As a result of print operation under the print conditions (a) to
(c), the selective adhesion of ink mist to a region facing a
formation region of the electric power supply wire 203 was
confirmed at an ejection port forming surface 110a of the liquid
ejecting head 110, thereby inducing deficient ejection as the print
operation continued. In contrast, under the condition (d), the
adhesion of the ink mist to the region facing the formation region
of the electric power supply wire 203 at the ejection port forming
surface 110a was suppressed, resulting in no deficient ejection
that is caused by the adhesion of the ink mist.
Subsequently, the experimental results are discussed.
FIG. 5 is a graph illustrating the relationship between a voltage
to be applied to the electric power supply wire 203 and the
coverage of the conductive layer under the print conditions in the
second embodiment. In FIG. 5, the print conditions are indicated by
(a) to (d). A curve L2 in FIG. 5 indicates an example of the
relationship between a "voltage to be applied to electric power
supply wire" and a "minimum coverage of conductive layer" obtained
according to Formula 1 on the assumption of ink mist having a
particle size of 2 (.mu.m) and an electric charge amount of
-5.times.10.sup.-15 (C). As illustrated in FIG. 5, the condition
(d) falls within a range (a shaded range in FIG. 5) in which an ink
adhesion suppression effect with respect to the liquid ejecting
head 110 is effective during a print operation: in contrast, the
conditions (a) to (c) fall out of the effective range. This accords
with the above-described experimental results. Consequently, it can
be determined whether or not the adhesion suppression effect of the
ink mist or the like can be achieved in the liquid ejecting head
110 by comparing the coverage of the conductive layer with respect
to the electric power supply wire 203 with the curve L2.
Third Embodiment
Next, a third embodiment according to the present invention will be
described below. Like in the first embodiment, print experiments
were carried out under print conditions below by using a liquid
ejecting head 110 in which a ratio (a coverage) of a formation
region of an electric power supply wire covered with a conductive
layer via an insulating layer 205 is 0.85 in the third
embodiment.
The print conditions in the third embodiment are as follows:
[Experimental Condition I] where a voltage to be applied to an
electric power supply wire 203 was 10 (V) and a relative movement
speed between the liquid ejecting head 110 and a print medium P was
25 (inch/second); and [Experimental Condition II] where a voltage
to be applied to the electric power supply wire 203 was 10 (V) and
a relative movement speed between the liquid ejecting head 110 and
the print medium P was 40 (inch/second).
As a result of these print experiments, under [Experimental
Condition I], it was confirmed that ink mist selectively adhered to
a region facing a formation region of the electric power supply
wire 203 at an ejection port forming surface 110a of the liquid
ejecting head 110, thereby inducing deficient ejection as the print
operation was continued. In contrast, under [Experimental Condition
II], the adhesion of the ink mist with respect to the region facing
the formation region of the electric power supply wire 203 at the
ejection port forming surface 110a could be suppressed, resulting
in no deficient ejection that was caused by the adhesion of the ink
mist.
Subsequently, the experimental results are discussed.
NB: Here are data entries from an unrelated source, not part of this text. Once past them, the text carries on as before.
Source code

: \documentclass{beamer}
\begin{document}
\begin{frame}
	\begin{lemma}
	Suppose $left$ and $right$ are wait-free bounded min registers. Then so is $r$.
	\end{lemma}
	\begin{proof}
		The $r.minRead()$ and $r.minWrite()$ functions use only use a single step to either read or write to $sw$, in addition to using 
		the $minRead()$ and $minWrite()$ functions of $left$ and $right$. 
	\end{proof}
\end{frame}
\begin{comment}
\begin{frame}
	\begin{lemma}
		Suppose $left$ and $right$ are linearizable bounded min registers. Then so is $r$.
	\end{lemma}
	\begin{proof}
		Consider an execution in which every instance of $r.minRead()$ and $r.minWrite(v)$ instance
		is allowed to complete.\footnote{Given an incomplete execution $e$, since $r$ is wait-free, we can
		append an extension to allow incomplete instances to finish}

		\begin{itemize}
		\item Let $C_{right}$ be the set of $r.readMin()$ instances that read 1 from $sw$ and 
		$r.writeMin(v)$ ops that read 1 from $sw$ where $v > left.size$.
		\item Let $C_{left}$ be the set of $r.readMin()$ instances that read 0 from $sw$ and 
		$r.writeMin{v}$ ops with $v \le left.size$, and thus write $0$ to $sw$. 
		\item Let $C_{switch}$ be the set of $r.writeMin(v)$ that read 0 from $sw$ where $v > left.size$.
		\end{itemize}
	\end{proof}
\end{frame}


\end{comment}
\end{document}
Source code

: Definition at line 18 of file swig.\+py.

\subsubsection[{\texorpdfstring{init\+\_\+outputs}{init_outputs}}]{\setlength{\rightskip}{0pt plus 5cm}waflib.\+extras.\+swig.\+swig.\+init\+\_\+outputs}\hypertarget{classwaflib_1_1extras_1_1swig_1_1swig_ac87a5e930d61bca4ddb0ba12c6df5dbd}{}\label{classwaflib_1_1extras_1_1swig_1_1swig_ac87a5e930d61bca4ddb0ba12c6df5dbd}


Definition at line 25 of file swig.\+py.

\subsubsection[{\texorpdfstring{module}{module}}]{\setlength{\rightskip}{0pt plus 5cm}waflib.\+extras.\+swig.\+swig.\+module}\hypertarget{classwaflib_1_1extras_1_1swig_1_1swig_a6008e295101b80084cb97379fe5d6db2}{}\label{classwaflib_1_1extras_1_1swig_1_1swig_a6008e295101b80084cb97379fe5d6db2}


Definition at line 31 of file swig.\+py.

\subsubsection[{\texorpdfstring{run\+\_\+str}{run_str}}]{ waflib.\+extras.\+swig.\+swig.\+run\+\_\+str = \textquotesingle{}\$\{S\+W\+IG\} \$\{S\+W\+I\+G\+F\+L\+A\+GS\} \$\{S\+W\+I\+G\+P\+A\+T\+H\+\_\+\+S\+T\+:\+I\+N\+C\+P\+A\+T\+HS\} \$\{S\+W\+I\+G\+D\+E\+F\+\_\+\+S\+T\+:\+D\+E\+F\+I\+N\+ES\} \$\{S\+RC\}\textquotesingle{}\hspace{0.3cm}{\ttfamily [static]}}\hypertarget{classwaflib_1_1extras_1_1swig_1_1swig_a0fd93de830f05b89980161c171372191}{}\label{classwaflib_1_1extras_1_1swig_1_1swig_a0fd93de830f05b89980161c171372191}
FIG. 6 is a graph illustrating the relationship between a "voltage
to be applied to electric power supply wire" and a "coverage of
conductive layer" under the print conditions in the third
embodiment. A curve L11 in FIG. 6 indicates the relationship
between the "voltage to be applied to electric power supply wire"
and the "minimum coverage of conductive layer" during a print
operation under [Experimental Condition I] on the assumption that
ink mist has a particle size of 2 (.mu.m) and an electric charge
amount of -5.times.10.sup.-15 (C). In addition, a curve L12 in FIG.
6 indicates the relationship between the "voltage to be applied to
electric power supply wire" and the "minimum coverage of conductive
layer" during a print operation under [Experimental Condition II]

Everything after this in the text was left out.